Quarante-deux peintres. Il y a les absents (tels Shafic Abboud, les résidents
hors du pays, une dizaine, dont al-Karim Mahdi Halim, Etel Adnan et ses cahiers
illustrés en accordéon consacrés ici au verbe d’Ounsi
el-Hajj, François Sargologo et ses exquis personnages La Fontainien
de Kalila wa Doumna…) et, bien sûr, plus nombreux, ceux qui, enracinés
au pays, ont répondu présents à l’appel, chacun
à sa manière, selon l’inspiration du moment.

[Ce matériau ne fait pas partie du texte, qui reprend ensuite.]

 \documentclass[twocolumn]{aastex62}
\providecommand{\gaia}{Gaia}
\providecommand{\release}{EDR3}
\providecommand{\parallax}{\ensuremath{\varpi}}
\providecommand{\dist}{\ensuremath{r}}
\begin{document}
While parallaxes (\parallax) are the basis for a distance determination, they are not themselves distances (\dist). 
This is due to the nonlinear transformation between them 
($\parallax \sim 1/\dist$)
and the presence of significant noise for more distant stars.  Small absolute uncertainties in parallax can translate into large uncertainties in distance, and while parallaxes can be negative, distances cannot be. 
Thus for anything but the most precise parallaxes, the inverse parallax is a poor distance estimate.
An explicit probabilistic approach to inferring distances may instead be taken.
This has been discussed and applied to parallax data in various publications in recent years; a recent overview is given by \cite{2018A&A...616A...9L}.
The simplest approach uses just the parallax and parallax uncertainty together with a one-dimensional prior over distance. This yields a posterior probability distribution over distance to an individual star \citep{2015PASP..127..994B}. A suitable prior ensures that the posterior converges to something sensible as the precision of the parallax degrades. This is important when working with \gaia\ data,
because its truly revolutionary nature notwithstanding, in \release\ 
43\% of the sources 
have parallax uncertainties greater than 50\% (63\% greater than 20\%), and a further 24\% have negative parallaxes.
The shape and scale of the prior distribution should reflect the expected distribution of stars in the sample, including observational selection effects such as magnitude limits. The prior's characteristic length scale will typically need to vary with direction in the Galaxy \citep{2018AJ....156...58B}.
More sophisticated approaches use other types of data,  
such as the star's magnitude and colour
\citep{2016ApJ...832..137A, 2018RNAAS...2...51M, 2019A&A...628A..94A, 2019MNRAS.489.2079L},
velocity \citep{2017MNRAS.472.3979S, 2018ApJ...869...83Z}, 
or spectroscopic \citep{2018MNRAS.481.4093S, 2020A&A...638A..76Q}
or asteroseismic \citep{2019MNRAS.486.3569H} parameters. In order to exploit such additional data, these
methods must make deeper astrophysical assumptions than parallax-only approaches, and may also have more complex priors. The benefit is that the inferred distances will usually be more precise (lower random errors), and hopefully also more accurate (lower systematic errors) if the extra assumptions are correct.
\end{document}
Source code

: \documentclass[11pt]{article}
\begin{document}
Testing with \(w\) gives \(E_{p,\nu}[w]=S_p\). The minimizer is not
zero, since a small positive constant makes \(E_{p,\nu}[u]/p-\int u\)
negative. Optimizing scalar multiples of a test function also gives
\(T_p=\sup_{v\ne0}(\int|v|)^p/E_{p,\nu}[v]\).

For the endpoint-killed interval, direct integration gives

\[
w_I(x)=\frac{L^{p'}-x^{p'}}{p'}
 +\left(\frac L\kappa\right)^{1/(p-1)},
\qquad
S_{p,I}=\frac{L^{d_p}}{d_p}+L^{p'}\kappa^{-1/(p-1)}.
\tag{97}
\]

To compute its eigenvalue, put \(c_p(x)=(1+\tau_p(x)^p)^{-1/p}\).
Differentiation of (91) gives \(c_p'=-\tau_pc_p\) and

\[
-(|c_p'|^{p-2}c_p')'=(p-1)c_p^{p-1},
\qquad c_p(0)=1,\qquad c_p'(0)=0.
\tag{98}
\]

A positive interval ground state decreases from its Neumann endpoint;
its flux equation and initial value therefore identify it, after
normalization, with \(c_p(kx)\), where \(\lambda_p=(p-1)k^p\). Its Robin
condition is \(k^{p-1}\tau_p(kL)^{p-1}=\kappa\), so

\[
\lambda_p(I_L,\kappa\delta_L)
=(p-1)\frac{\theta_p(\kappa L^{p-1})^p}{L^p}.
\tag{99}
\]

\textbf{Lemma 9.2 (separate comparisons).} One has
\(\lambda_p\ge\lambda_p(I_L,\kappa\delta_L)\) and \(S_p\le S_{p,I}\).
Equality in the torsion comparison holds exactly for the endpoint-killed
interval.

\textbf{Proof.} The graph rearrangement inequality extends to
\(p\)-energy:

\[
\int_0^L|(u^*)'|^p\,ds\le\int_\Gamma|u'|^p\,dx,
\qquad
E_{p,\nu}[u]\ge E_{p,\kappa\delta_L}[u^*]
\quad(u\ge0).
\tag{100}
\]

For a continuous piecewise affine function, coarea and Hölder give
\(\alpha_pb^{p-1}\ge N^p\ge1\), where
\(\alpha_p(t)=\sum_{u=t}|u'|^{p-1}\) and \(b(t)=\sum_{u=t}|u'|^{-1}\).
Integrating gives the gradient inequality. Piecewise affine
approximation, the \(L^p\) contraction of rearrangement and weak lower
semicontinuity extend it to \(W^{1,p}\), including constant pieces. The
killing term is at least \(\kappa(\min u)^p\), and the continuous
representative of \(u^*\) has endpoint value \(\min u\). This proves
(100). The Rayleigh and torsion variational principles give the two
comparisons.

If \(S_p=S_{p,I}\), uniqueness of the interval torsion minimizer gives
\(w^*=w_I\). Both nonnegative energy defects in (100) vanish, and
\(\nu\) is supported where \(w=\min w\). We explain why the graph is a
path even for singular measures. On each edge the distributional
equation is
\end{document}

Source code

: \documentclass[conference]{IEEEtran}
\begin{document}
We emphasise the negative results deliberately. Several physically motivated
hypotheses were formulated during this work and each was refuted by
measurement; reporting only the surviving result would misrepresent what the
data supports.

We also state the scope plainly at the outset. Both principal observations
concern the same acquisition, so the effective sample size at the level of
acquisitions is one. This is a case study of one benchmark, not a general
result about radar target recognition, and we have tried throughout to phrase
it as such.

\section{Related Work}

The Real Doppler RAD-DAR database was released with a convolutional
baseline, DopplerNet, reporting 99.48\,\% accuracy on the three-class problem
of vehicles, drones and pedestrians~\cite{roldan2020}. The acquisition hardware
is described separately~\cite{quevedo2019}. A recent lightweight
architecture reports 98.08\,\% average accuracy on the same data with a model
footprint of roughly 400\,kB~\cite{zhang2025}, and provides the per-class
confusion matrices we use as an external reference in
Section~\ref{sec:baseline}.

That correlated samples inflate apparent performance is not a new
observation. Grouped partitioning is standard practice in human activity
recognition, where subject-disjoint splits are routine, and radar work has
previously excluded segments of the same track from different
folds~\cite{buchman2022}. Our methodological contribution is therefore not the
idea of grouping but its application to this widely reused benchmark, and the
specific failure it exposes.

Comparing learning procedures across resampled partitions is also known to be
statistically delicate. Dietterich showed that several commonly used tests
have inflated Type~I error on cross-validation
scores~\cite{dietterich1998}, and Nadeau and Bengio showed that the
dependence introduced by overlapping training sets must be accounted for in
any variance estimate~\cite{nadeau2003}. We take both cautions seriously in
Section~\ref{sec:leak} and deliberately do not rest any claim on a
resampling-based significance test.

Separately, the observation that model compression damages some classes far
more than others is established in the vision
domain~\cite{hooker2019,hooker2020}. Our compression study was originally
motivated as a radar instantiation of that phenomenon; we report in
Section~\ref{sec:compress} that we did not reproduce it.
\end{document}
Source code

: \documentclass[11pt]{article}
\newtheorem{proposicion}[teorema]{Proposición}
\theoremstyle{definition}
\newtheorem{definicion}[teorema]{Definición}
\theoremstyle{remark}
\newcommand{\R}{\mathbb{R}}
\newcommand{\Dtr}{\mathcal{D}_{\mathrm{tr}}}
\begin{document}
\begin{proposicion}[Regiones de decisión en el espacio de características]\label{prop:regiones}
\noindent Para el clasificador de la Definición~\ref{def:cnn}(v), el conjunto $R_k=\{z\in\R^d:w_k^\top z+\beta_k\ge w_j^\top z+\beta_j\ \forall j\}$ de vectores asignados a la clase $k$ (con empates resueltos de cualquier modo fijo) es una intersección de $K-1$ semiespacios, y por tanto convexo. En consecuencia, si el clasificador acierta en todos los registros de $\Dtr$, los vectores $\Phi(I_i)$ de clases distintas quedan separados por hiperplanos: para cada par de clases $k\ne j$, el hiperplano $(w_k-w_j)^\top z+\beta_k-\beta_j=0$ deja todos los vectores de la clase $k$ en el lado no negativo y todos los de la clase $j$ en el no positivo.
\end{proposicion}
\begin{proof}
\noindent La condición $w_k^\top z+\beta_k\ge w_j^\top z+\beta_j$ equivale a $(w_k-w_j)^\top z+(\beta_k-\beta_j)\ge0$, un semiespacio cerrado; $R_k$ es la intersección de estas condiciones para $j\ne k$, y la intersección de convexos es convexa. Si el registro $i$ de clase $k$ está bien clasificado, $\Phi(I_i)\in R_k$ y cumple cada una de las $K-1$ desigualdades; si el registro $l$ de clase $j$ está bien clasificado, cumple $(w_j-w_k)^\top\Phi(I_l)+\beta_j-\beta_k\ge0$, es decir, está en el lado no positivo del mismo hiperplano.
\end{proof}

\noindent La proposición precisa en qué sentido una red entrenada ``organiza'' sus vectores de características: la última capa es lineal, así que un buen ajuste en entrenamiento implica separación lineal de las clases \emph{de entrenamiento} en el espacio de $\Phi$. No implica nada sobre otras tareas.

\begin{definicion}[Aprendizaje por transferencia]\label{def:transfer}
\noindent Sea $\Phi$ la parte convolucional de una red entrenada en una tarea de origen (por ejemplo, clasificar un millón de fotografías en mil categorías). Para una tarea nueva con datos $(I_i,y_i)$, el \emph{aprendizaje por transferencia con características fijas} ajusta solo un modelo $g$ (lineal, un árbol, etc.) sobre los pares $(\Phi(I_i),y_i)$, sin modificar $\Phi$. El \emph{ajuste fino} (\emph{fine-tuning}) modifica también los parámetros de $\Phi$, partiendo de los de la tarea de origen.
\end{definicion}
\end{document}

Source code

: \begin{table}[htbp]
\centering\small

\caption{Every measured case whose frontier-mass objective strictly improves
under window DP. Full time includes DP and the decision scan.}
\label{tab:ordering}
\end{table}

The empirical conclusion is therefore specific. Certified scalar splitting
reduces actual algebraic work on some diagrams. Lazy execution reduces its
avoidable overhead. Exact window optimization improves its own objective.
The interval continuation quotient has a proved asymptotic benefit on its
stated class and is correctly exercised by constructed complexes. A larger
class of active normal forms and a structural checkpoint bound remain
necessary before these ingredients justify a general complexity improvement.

Soixante-dix créations picturales qui ont le livre pour élément
moteur et inspirant. Monde bariolé, allant du ravissant naïf aux
narrations hermétiques, en passant par le réalisme, les abstractions
ou l’onirisme surréaliste. Si certains artistes, comme Nada
Sehnaoui et Greta Naufal, ont déjà montré leur
virtuosité dans l’emploi du papier en tant que pivot central
d’une expression picturale, pour d’autres, l’entreprise
semble moins évidente et moins convaincante. Avec des résultats
moins concluants, telle cette «attente» de Mona Bassili Sehnaoui
avec chaise vide et pot de fleurs en sirupeux tons mauve lilas tandis que
les lettres de l’alphabet gisent au premier plan comme des grabataires
sur un tapis… Le bestiaire grimaçant à la Lam de Charles
Khoury n’a plus d’emprise sur le spectateur, pas plus que le coloriage
d’Alain Tasso. Par contre, on est séduit par l’originalité
et la fraîcheur des couleurs des créations de Tanbak, l’aquarelle
en trompe-l’œil de Rached Bohsali, la fabuleuse et patiente encre
de Chine fine comme de la dentelle de Bruges de Laure Ghorayeb, les légères
libellules en papier de Lina Hakim, ivres de liberté, qui s’échappent
d’un dictionnaire ouvert, et le saisissant assemblage de Mohammad el-Rawass
pour Lire Beyrouth…
La plupart des toiles, vendues sur catalogue, figurent ici, au musée
Sursock, avec le nom des collectionneurs. Amusante tournée pour connaître
les goûts et les préférences de nos concitoyens qui ont
aidé à soulever les fonds pour la réhabilitation de la
Bibliothèque nationale.
Pour le livre d’or, immense rouleau qui se déroule et où
la signature du public sur papier «back-light» sera plus tard
le ruban qui ceinturera la Bibliothèque nationale à Sanayeh.
Inutile de le souligner: la contribution au projet de la réhabilitation
de la Bibliothèque nationale du Liban est une urgence à laquelle
tous doivent œuvrer et collaborer aussi bien institutions, fondations
privées que mécènes et particuliers. Une mission qui
a plus d’une facette et que le temps, sans nul doute, dévoilera.
En attendant, c’est là une longue et profonde histoire d’amour,
une amitié d’une fidélité à toute épreuve
entre le livre et la peinture, le mot et les couleurs, les vocables et les
images, les plumes et les pinceaux, l’encre et le chevalet.